____ DATA

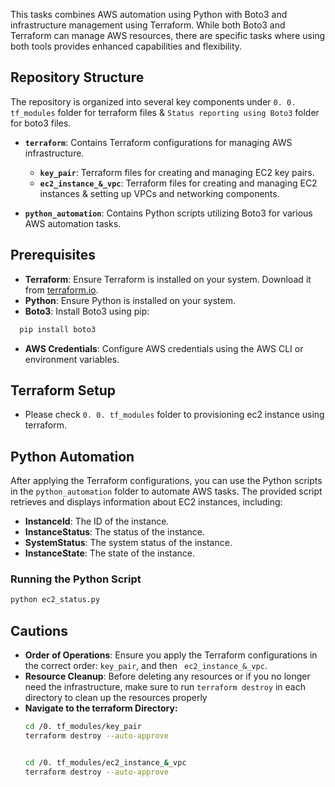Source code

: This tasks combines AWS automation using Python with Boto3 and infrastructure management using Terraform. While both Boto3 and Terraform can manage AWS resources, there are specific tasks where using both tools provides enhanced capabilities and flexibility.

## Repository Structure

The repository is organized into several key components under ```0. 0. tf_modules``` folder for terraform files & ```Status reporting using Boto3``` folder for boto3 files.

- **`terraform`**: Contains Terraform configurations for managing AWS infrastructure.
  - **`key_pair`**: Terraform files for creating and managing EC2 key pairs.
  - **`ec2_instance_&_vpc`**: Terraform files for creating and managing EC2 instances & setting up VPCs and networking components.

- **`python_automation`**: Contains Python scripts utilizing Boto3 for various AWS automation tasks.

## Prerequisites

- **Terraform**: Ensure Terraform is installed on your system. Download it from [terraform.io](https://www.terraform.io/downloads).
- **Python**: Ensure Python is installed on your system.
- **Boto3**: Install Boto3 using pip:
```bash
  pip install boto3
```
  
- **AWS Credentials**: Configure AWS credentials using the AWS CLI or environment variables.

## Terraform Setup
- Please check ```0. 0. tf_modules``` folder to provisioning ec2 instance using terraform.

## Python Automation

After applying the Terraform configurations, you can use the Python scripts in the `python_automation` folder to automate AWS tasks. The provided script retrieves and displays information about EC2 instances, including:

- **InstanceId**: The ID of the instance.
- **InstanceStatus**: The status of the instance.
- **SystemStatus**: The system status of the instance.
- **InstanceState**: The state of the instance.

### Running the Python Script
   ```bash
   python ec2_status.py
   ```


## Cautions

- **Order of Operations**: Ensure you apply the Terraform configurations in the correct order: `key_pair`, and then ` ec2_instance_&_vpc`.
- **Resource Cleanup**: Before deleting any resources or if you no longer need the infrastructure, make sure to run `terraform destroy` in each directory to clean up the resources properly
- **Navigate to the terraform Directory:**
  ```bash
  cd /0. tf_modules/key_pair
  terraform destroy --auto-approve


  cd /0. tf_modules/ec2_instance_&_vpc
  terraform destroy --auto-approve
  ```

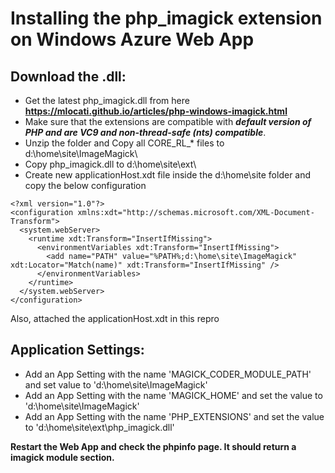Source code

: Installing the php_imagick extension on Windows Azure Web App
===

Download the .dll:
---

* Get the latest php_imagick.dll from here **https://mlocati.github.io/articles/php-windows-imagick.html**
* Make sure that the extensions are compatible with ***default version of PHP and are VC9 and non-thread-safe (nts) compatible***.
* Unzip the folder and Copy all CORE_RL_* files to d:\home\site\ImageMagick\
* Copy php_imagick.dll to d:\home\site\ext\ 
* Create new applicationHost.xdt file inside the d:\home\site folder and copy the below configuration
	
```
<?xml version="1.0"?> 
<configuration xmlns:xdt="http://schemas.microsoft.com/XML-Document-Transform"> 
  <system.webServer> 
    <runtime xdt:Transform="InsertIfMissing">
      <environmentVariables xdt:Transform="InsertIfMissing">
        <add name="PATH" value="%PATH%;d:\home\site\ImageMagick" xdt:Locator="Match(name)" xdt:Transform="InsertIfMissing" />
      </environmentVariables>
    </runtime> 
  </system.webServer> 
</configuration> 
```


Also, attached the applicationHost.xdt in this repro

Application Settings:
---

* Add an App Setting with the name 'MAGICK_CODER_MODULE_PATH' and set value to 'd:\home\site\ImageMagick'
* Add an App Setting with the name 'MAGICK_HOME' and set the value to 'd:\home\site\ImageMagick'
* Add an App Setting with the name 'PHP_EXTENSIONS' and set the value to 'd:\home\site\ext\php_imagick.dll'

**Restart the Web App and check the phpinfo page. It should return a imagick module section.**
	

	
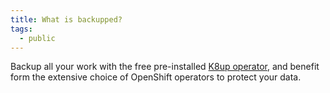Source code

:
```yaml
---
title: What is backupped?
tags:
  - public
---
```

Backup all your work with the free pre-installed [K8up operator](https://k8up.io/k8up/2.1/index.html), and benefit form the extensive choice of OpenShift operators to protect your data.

________

> [YOUR TASK]:
Repeat word for word the lines above that run from the line containing "- **Python**: Ensure" through the line containing "## Terraform Setup", both ends included, and nothing else.

> [RESPONSE TO THE EXERCISE]:
- **Python**: Ensure Python is installed on your system.
- **Boto3**: Install Boto3 using pip:
```bash
  pip install boto3
```
  
- **AWS Credentials**: Configure AWS credentials using the AWS CLI or environment variables.

## Terraform Setup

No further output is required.